Morbillo, sempre più casi e c'è anche chi cerca un untore su Facebook
Morbillo, sempre più casi e c'è anche chi cerca un untore su Facebook (NatUlrich | shutterstock.com)

ROMA – Il Bollettino settimanale dell’Istituto Superiore di Sanità sul morbillo sembra ormai divenuto un bollettino di guerra. Sono in continuo aumento infatti i casi dovuti a questo virus, che causa la nota malattia esantematica. Nell’ultima settimana (dal 24 al 30 luglio) i nuovi casi sono stati 159, portando il totale (provvisorio) del 2017 a 4.001 casi, di cui ci sono stati 3 decessi. Come ormai si sa la maggioranza delle persone che hanno contratto il virus non era vaccinata (l’89%), contro il 6% di coloro che invece erano state vaccinate con la prima dose – gli esperti ricordano che avere una copertura ottimale è necessario ricevere il richiamo del vaccino. Le regioni più colpite sono il Lazio con 1.333 casi, di cui 63 registrati nell’ultima settimana. Segue la Lombardia con 665 casi e il Piemonte con 603 casi.

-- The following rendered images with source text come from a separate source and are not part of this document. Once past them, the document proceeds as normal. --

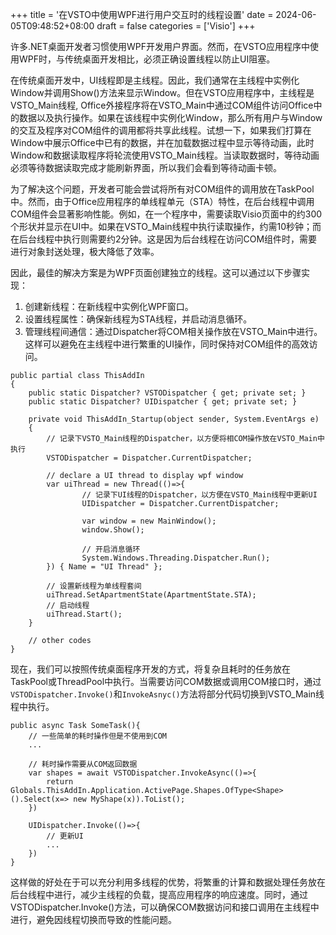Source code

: +++
title = '在VSTO中使用WPF进行用户交互时的线程设置'
date = 2024-06-05T09:48:52+08:00
draft = false
categories = ['Visio']
+++

许多.NET桌面开发者习惯使用WPF开发用户界面。然而，在VSTO应用程序中使用WPF时，与传统桌面开发相比，必须正确设置线程以防止UI阻塞。

在传统桌面开发中，UI线程即是主线程。因此，我们通常在主线程中实例化Window并调用Show()方法来显示Window。但在VSTO应用程序中，主线程是VSTO_Main线程, Office外接程序将在VSTO_Main中通过COM组件访问Office中的数据以及执行操作。如果在该线程中实例化Window，那么所有用户与Window的交互及程序对COM组件的调用都将共享此线程。试想一下，如果我们打算在Window中展示Office中已有的数据，并在加载数据过程中显示等待动画，此时Window和数据读取程序将轮流使用VSTO_Main线程。当读取数据时，等待动画必须等待数据读取完成才能刷新界面，所以我们会看到等待动画卡顿。

为了解决这个问题，开发者可能会尝试将所有对COM组件的调用放在TaskPool中。然而，由于Office应用程序的单线程单元（STA）特性，在后台线程中调用COM组件会显著影响性能。例如，在一个程序中，需要读取Visio页面中的约300个形状并显示在UI中。如果在VSTO_Main线程中执行读取操作，约需10秒钟；而在后台线程中执行则需要约2分钟。这是因为后台线程在访问COM组件时，需要进行对象封送处理，极大降低了效率。

因此，最佳的解决方案是为WPF页面创建独立的线程。这可以通过以下步骤实现：

1. 创建新线程：在新线程中实例化WPF窗口。
2. 设置线程属性：确保新线程为STA线程，并启动消息循环。
3. 管理线程间通信：通过Dispatcher将COM相关操作放在VSTO_Main中进行。
这样可以避免在主线程中进行繁重的UI操作，同时保持对COM组件的高效访问。

``` CSharp
public partial class ThisAddIn
{
    public static Dispatcher? VSTODispatcher { get; private set; }
    public static Dispatcher? UIDispatcher { get; private set; }

    private void ThisAddIn_Startup(object sender, System.EventArgs e)
    {
        // 记录下VSTO_Main线程的Dispatcher，以方便将相COM操作放在VSTO_Main中执行
        VSTODispatcher = Dispatcher.CurrentDispatcher;

        // declare a UI thread to display wpf window
        var uiThread = new Thread(()=>{
                // 记录下UI线程的Dispatcher，以方便在VSTO_Main线程中更新UI
                UIDispatcher = Dispatcher.CurrentDispatcher;

                var window = new MainWindow();
                window.Show();

                // 开启消息循环
                System.Windows.Threading.Dispatcher.Run();
        }) { Name = "UI Thread" };

        // 设置新线程为单线程套间
        uiThread.SetApartmentState(ApartmentState.STA);
        // 启动线程
        uiThread.Start();
    }
    
    // other codes
}

```

现在，我们可以按照传统桌面程序开发的方式，将复杂且耗时的任务放在TaskPool或ThreadPool中执行。当需要访问COM数据或调用COM接口时，通过`VSTODispatcher.Invoke()`和`InvokeAsnyc()`方法将部分代码切换到VSTO_Main线程中执行。

``` CSharp
public async Task SomeTask(){
    // 一些简单的耗时操作但是不使用到COM
    ...

    // 耗时操作需要从COM返回数据
    var shapes = await VSTODispatcher.InvokeAsync(()=>{
        return Globals.ThisAddIn.Application.ActivePage.Shapes.OfType<Shape>().Select(x=> new MyShape(x)).ToList();
    })

    UIDispatcher.Invoke(()=>{
        // 更新UI
        ...
    })
}
```

这样做的好处在于可以充分利用多线程的优势，将繁重的计算和数据处理任务放在后台线程中进行，减少主线程的负载，提高应用程序的响应速度。同时，通过VSTODispatcher.Invoke()方法，可以确保COM数据访问和接口调用在主线程中进行，避免因线程切换而导致的性能问题。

La fascia d’età più colpita è quella tra i 15 e i 39 anni.

Cercasi untore
Ha fatto scalpore e discutere il post apparso qualche giorno fa su Facebook dal titolo «AAA cercasi morbillo». Il post è stato pubblicato su alcuni gruppi FB della provincia di Forlì-Cesena. Già il titolo di per sé poteva far pensare a uno scherzo, ma di seguito veniva specificato: «Non è una bufala».

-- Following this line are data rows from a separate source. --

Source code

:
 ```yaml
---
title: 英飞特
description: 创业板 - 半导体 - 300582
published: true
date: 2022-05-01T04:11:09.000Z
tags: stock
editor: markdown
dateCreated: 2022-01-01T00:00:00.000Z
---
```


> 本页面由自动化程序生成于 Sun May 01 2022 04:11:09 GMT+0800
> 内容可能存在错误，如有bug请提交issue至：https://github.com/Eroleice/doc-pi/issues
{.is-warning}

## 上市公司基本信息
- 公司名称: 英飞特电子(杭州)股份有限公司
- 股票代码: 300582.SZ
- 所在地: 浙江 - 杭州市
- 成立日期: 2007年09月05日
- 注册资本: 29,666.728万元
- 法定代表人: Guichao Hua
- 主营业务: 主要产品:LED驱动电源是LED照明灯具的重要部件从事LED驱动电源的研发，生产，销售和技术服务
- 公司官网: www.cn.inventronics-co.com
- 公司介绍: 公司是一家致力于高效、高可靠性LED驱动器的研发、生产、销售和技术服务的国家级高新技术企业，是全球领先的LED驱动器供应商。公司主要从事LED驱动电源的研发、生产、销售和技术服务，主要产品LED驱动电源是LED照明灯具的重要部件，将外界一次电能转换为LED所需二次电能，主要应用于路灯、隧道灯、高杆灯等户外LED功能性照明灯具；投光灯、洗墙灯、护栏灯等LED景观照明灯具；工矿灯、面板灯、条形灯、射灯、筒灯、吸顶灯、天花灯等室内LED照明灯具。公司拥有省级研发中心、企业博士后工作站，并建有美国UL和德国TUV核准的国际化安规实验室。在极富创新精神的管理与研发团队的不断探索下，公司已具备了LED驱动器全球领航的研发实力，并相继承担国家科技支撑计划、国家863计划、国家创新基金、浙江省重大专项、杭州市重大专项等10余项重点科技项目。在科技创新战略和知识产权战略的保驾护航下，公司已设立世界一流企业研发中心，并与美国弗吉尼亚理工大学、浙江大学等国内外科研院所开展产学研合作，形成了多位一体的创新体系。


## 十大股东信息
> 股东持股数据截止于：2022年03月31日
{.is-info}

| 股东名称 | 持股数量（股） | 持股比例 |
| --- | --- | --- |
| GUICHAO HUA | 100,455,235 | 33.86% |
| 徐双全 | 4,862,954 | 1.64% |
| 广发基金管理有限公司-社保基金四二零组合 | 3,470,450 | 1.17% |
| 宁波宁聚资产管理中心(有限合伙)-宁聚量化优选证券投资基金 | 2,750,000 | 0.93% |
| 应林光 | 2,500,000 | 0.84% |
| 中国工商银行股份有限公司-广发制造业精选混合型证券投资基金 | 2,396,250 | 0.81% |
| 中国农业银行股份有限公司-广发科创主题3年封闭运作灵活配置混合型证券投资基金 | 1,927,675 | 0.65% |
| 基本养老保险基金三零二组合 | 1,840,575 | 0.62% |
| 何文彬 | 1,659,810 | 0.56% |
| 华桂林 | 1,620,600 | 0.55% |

L’autrice del post sarebbe una cerca Debora Guidi, che nelle righe successive spiega il perché di questa ricerca di un ‘untore’: «È l’unica malattia esantematica per cui non si è autoimmunizzata mia figlia. Cerco un contagiato per tentare di contrarre il virus». Insomma, se un tempo si cercava in tutti i modi di tenere (o tenersi) alla larga un possibile contagiatore, oggi si arriva addirittura a cercarlo per potersi contagiare. La ricerca di un volontario che si presti a fare ‘sharing’ del proprio virus prevede anche una ricompensa. Nel post si legge infatti che a disposizione di chi si farà avanti vi sarà «frutta e verdura di stagione o altri beni materiali da concordare».

Una provocazione
Come probabilmente ci si poteva aspettare, il post ha scatenato diverse polemiche. Tanto che poi è stato bannato o rimosso dai gruppi in cui era stato pubblicato. Ma l’autrice replica che si trattava di una provocazione che non è stata compresa. «Si trattava una palese provocazione – avrebbe spiegato la Guidi – proprio per denunciare questo clima da linciaggio che si è andato a creare».
A scanso di equivoci, la signora Guidi ha specificato che le sue tre figlie sono state tutte vaccinate, sia con quelli obbligatori che con uno di quelli facoltativi. Per cui non si tratterebbe di un caso di ‘no vax’. Quale che sia il motivo, in molti però pare non abbiano gradito.